Fundamentally changing the narrative around digitial infrastructure

The idea of reimagining the research landscape to recognize the importance of maintenance funding and to better apportion credit to software developers and engineers is not new20. There are several other funders working in this setting (Chan-Zuckerberg Initiative21, Ford Foundation19 and so forth), as well as many individuals and academic groups that have acted as trailblazers by shining a light on this issue.

Drawing on these influences, below we describe two major changes to the landscape that funders can help realize to ensure the contributions of people who write code in an academic setting are recognized in similarly robust ways to wet-lab scientists:

  1. 1.

    Funders need to start by agreeing on the premise that these tools have intrinsic value — not necessarily because they are methodologically novel, but because they address a clear need in the community. But saying it isn’t enough: while recognition is certainly the first step, it is only through commitments to addressing the disproportionately small amount of funding that tools and software receive that we demonstrate our commitment to this principle. However, we appreciate that there are open questions that will need to be addressed as part of these effort, such as which tools are ‘worthy and/or deserving’ of continued support.
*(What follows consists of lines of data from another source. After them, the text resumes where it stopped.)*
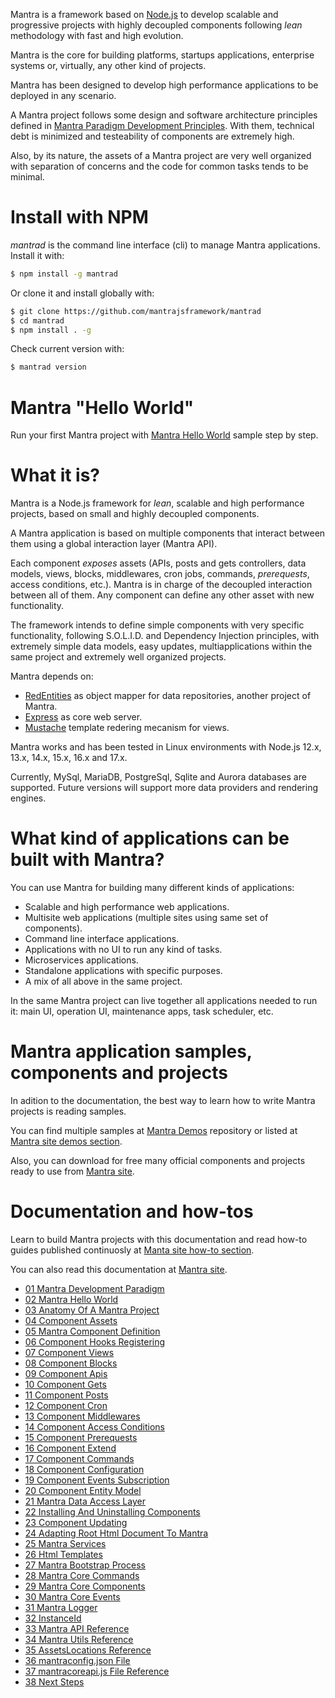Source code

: Mantra is a framework based on [Node.js](https://nodejs.org/) to develop scalable and progressive projects with highly decoupled components following *lean* methodology with fast and high evolution.

Mantra is the core for building platforms, startups applications, enterprise systems or, virtually, any other kind of projects.

Mantra has been designed to develop high performance applications to be deployed in any scenario.

A Mantra project follows some design and software architecture principles defined in [Mantra Paradigm Development Principles](/docs/01-mantra-development-paradigm.md). With them, technical debt is minimized and testeability of components are extremely high.

Also, by its nature, the assets of a Mantra project are very well organized with separation of concerns and the code for common tasks tends to be minimal.

# Install with NPM

*mantrad* is the command line interface (cli) to manage Mantra applications. Install it with:

```bash
$ npm install -g mantrad
```

Or clone it and install globally with:

```bash
$ git clone https://github.com/mantrajsframework/mantrad
$ cd mantrad
$ npm install . -g
```

Check current version with:

```bash
$ mantrad version
```

# Mantra "Hello World"

Run your first Mantra project with [Mantra Hello World](/docs/24-mantra-hello-world.md) sample step by step.

# What it is?

Mantra is a Node.js framework for *lean*, scalable and high performance projects, based on small and highly decoupled components.

A Mantra application is based on multiple components that interact between them using a global interaction layer (Mantra API). 

Each component *exposes* assets (APIs, posts and gets controllers, data models, views, blocks, middlewares, cron jobs, commands, *prerequests*, access conditions, etc.). Mantra is in charge of the decoupled interaction between all of them. Any component can define any other asset with new functionality.

The framework intends to define simple components with very specific functionality, following S.O.L.I.D. and Dependency Injection principles, with extremely simple data models, easy updates, multiapplications within the same project and extremely well organized projects. 

Mantra depends on:

* [RedEntities](https://github.com/mantrajsframework/redentities) as object mapper for data repositories, another project of Mantra.
* [Express](https://expressjs.com/) as core web server.
* [Mustache](https://github.com/janl/mustache.js) template redering mecanism for views.

Mantra works and has been tested in Linux environments with Node.js 12.x, 13.x, 14.x, 15.x, 16.x and 17.x.

Currently, MySql, MariaDB, PostgreSql, Sqlite and Aurora databases are supported. Future versions will support more data providers and rendering engines.

# What kind of applications can be built with Mantra?

You can use Mantra for building many different kinds of applications:

* Scalable and high performance web applications.
* Multisite web applications (multiple sites using same set of components).
* Command line interface applications.
* Applications with no UI to run any kind of tasks.
* Microservices applications.
* Standalone applications with specific purposes.
* A mix of all above in the same project.

In the same Mantra project can live together all applications needed to run it: main UI, operation UI, maintenance apps, task scheduler, etc.

# Mantra application samples, components and projects

In adition to the documentation, the best way to learn how to write Mantra projects is reading samples.

You can find multiple samples at [Mantra Demos](https://github.com/mantrajsframework) repository or listed at [Mantra site demos section](http://www.mantrajs.com/mantrademos/showall).

Also, you can download for free many official components and projects ready to use from [Mantra site](https://www.mantrajs.com).

# Documentation and how-tos

Learn to build Mantra projects with this documentation and read how-to guides published continuosly at [Manta site how-to section](https://www.mantrajs.com/articles/showhowto).

You can also read this documentation at [Mantra site](https://www.mantrajs.com).

- [01 Mantra Development Paradigm](/docs/01-mantra-development-paradigm.md)
- [02 Mantra Hello World](/docs/02-mantra-hello-world.md)
- [03 Anatomy Of A Mantra Project](/docs/03-anatomy-of-a-mantra-project.md)
- [04 Component Assets](/docs/04-component-assets.md)
- [05 Mantra Component Definition](/docs/05-mantra-component-definition.md)
- [06 Component Hooks Registering](/docs/06-component-hooks-registering.md)
- [07 Component Views](/docs/07-component-views.md)
- [08 Component Blocks](/docs/08-component-blocks.md)
- [09 Component Apis](/docs/09-component-apis.md)
- [10 Component Gets](/docs/10-component-gets.md)
- [11 Component Posts](/docs/11-component-posts.md)
- [12 Component Cron](/docs/12-component-cron.md)
- [13 Component Middlewares](/docs/13-component-middlewares.md)
- [14 Component Access Conditions](/docs/14-component-access-conditions.md)
- [15 Component Prerequests](/docs/15-component-prerequests.md)
- [16 Component Extend](/docs/16-component-extend.md)
- [17 Component Commands](/docs/17-component-commands.md)
- [18 Component Configuration](/docs/18-component-configuration.md)
- [19 Component Events Subscription](/docs/19-component-events-subscription.md)
- [20 Component Entity Model](/docs/20-component-entity-model.md)
- [21 Mantra Data Access Layer](/docs/21-mantra-data-access-layer.md)
- [22 Installing And Uninstalling Components](/docs/22-installing-and-uninstalling-components.md)
- [23 Component Updating](/docs/23-component-updating.md)
- [24 Adapting Root Html Document To Mantra](/docs/24-adapting-root-html-document-to-mantra.md)
- [25 Mantra Services](/docs/25-mantra-services.md)
- [26 Html Templates](/docs/26-html-templates.md)
- [27 Mantra Bootstrap Process](/docs/27-mantra-bootstrap-process.md)
- [28 Mantra Core Commands](/docs/28-mantra-core-commands.md)
- [29 Mantra Core Components](/docs/29-mantra-core-components.md)
- [30 Mantra Core Events](/docs/30-mantra-core-events.md)
- [31 Mantra Logger](/docs/31-mantra-logger.md)
- [32 InstanceId](/docs/32-instanceid.md)
- [33 Mantra API Reference](/docs/33-mantra-API-reference.md)
- [34 Mantra Utils Reference](/docs/34-mantra-Utils-reference.md)
- [35 AssetsLocations Reference](/docs/35-assetslocations-reference.md)
- [36 mantraconfig.json File](/docs/36-mantraconfig-json-file.md)
- [37 mantracoreapi.js File Reference](/docs/37-mantracoreapi-js-file-reference.md)
- [38 Next Steps](/docs/38-next-steps.md)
Although lots of progress has already been made on this topic, for example, by the Linux Foundation-funded Census Program17, a key outstanding challenge is how we meaningfully evaluate requests for maintenance funding alongside new research proposals, because ultimately, funders’ resources are constrained, and hard decisions will need to be made — what we need to ensure is that these are the right decisions.

  2. 2.

    By and large, the answer to questions around long-term sustainability of research software has either focused on commercialization, or a roadmap to the next grant, thus exposing a fundamental tension that needs to be resolved. Namely, while funding of tools is currently limited to the duration of a specific grant, the maintenance implications for the developers extends far beyond this timescale (that is, maintenance doesn’t end when the grant does). However, even if we all agree that maintenance is important, funding in perpetuity is unlikely to be feasible for most funding organizations. As such, if computational science is to be open and sustainable, then we (as funders) have a responsibility to help engineer alternative solutions to this issue — or we risk undermining the academic community every time a piece of vital research software infrastructure fails to attract additional funding.
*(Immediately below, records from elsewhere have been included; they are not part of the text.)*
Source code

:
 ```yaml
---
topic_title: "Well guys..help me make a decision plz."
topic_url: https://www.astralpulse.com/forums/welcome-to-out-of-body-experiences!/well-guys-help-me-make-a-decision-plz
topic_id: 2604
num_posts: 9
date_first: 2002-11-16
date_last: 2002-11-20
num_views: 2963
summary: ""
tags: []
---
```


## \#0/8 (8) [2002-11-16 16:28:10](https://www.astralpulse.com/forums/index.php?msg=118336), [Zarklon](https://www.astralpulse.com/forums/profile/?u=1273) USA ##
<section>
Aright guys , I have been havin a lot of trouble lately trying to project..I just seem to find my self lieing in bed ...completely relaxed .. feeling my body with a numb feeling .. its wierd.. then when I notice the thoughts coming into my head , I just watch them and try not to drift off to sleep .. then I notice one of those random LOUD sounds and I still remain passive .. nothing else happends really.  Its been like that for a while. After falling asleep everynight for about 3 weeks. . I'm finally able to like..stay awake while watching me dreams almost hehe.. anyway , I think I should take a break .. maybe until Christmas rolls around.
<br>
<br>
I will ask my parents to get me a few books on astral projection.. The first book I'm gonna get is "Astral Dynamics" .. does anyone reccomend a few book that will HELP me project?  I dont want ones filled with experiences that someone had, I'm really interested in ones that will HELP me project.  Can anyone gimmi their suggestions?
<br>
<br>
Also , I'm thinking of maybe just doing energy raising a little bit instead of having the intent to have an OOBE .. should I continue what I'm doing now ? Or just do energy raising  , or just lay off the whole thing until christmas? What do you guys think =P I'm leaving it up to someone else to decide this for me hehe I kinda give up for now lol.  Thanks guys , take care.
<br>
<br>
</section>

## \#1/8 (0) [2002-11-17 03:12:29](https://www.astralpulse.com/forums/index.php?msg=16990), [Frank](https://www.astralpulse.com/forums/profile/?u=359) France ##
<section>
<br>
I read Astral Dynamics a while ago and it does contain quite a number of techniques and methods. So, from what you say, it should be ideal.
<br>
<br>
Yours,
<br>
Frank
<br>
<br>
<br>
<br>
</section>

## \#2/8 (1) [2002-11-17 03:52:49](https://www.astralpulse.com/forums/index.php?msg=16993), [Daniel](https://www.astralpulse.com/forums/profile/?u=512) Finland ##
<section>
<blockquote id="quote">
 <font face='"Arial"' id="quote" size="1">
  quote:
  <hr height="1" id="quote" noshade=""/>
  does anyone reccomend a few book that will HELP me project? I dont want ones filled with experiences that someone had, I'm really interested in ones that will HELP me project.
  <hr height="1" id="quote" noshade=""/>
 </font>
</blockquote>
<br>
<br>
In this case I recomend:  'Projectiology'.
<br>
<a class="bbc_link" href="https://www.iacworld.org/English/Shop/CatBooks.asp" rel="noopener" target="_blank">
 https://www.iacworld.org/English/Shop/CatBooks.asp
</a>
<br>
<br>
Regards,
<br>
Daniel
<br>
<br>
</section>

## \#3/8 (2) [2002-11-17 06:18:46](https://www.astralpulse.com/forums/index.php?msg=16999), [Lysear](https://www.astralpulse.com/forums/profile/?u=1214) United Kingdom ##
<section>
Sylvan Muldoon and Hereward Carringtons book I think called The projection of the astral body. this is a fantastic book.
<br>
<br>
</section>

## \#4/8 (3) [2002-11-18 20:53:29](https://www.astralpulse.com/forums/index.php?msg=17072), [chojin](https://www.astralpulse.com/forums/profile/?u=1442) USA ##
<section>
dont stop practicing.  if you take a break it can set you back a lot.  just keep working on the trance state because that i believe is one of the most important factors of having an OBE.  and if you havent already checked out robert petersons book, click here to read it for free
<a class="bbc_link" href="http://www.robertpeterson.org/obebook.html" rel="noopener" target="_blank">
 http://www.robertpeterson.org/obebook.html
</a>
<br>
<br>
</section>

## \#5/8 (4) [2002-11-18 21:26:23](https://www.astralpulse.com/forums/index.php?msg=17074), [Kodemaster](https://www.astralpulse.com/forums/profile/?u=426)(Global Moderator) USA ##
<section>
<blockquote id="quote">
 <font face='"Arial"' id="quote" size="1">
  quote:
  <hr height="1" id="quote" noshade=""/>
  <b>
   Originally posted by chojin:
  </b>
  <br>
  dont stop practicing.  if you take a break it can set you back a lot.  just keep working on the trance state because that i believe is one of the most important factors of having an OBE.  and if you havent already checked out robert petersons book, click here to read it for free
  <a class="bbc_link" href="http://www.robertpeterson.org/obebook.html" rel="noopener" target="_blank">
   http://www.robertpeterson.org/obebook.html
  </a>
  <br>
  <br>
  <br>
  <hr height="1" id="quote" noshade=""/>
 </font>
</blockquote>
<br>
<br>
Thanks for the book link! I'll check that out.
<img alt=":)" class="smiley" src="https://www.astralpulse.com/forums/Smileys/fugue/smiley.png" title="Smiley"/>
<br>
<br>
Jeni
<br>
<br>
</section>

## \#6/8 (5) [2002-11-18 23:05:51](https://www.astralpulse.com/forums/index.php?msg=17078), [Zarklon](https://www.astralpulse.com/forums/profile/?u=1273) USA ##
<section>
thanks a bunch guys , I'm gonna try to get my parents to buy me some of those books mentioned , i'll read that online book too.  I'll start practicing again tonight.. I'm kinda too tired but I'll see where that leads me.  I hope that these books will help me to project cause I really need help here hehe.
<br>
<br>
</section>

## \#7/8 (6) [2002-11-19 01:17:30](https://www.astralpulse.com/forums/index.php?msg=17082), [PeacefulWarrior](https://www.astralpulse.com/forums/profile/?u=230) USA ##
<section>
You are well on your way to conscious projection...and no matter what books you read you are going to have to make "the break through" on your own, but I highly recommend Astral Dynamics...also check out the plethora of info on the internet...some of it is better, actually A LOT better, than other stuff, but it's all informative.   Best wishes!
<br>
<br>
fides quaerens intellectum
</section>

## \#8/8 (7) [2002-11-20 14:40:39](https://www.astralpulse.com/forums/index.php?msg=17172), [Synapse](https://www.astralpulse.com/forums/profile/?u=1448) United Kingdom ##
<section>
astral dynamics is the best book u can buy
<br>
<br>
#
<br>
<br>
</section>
In short, science has been too singularly focused on innovation, otherwise we would not see the maintenance of foundational digital infrastructure as a lesser task within the hierarchy of academic outputs. However, fundamentally changing the narrative around how funders support digital infrastructure requires us to do more than point out that there is a problem. In short, each and every funder needs to speak up and act, or we risk our silence being interpreted by a generation of data scientists and software engineers as an endorsement of the status quo.
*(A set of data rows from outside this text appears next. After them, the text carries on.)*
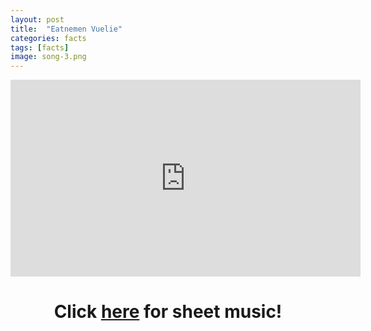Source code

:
 ```yaml
---
layout: post
title:  "Eatnemen Vuelie"
categories: facts
tags: [facts]
image: song-3.png
---
```

<center>
<iframe width="560" height="315" src="https://www.youtube.com/embed/LTNQAL4nV5A" frameborder="0" allow="accelerometer; autoplay; encrypted-media; gyroscope; picture-in-picture" allowfullscreen></iframe>

<h1>Click <a href="https://nrosenbaum312.github.io/Documents/Eatnemenvuelie.pdf" download="Eatnemenvuelie.pdf">here</a> for sheet music!</h1>

</center>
At the Wellcome Trust, we intend to address this situation, starting by making sure that the tools we fund are open source, well documented, and sufficiently robust that people can maintain and reuse them without restriction. As we begin to explore how to fund maintenance projects to make preexisting tools more sustainable, as well as codify a way of working that recognizes research software engineering as a discipline in its own right, we want to learn, fail and succeed out in the open. But we can’t define success alone, nor can we achieve it without the support of the community at large. We hope that in writing this piece that we’ll enfranchise members of the community to reach out and share with us their proposed solutions to the challenges we’ve articulated, and to help broaden our horizons by pointing out the emerging issues experienced in different parts of the vast computational science community that we may not know about.